■ **WHAT IS NEEDED**: Copy each line of the records below that mentions the word "item".
[[ LISTED RECORDS, beginning ]]
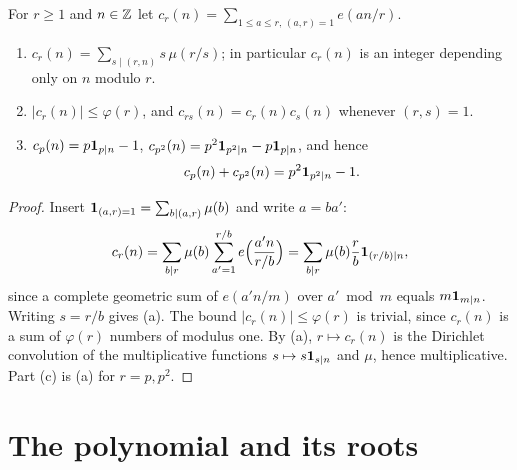 For $r\ge1$ and $n\in\mathbb Z$ let $c_r(n)=\sum_{1\le a\le r,\,(a,r)=1}e(an/r)$.

\begin{lemma}\label{lem:ramanujan}
\begin{enumerate}[label=(\alph*)]
\item $c_r(n)=\sum_{s\mid(r,n)}s\,\mu(r/s)$; in particular $c_r(n)$ is an integer depending only on $n$ modulo $r$.
\item $|c_r(n)|\le\varphi(r)$, and $c_{rs}(n)=c_r(n)c_s(n)$ whenever $(r,s)=1$.
\item $c_p(n)=p\mathbf 1_{p\mid n}-1$, $c_{p^2}(n)=p^2\mathbf 1_{p^2\mid n}-p\mathbf 1_{p\mid n}$, and hence
\begin{equation}\label{eq:cp-sum}
c_p(n)+c_{p^2}(n)=p^2\mathbf 1_{p^2\mid n}-1.
\end{equation}
\end{enumerate}
\end{lemma}

\begin{proof}
Insert $\mathbf 1_{(a,r)=1}=\sum_{b\mid(a,r)}\mu(b)$ and write $a=ba'$:
\[
c_r(n)=\sum_{b\mid r}\mu(b)\sum_{a'=1}^{r/b}e\Bigl(\frac{a'n}{r/b}\Bigr)=\sum_{b\mid r}\mu(b)\frac rb\mathbf 1_{(r/b)\mid n},
\]
since a complete geometric sum of $e(a'n/m)$ over $a'\bmod m$ equals $m\mathbf 1_{m\mid n}$. Writing $s=r/b$ gives (a). The bound $|c_r(n)|\le\varphi(r)$ is trivial, since $c_r(n)$ is a sum of $\varphi(r)$ numbers of modulus one. By (a), $r\mapsto c_r(n)$ is the Dirichlet convolution of the multiplicative functions $s\mapsto s\mathbf 1_{s\mid n}$ and $\mu$, hence multiplicative. Part (c) is (a) for $r=p,p^2$.
\end{proof}

\section{The polynomial and its roots}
[[ LISTED RECORDS, end ]]
■ **WRITTEN SOLUTION**:
\item $c_r(n)=\sum_{s\mid(r,n)}s\,\mu(r/s)$; in particular $c_r(n)$ is an integer depending only on $n$ modulo $r$.
\item $|c_r(n)|\le\varphi(r)$, and $c_{rs}(n)=c_r(n)c_s(n)$ whenever $(r,s)=1$.
\item $c_p(n)=p\mathbf 1_{p\mid n}-1$, $c_{p^2}(n)=p^2\mathbf 1_{p^2\mid n}-p\mathbf 1_{p\mid n}$, and hence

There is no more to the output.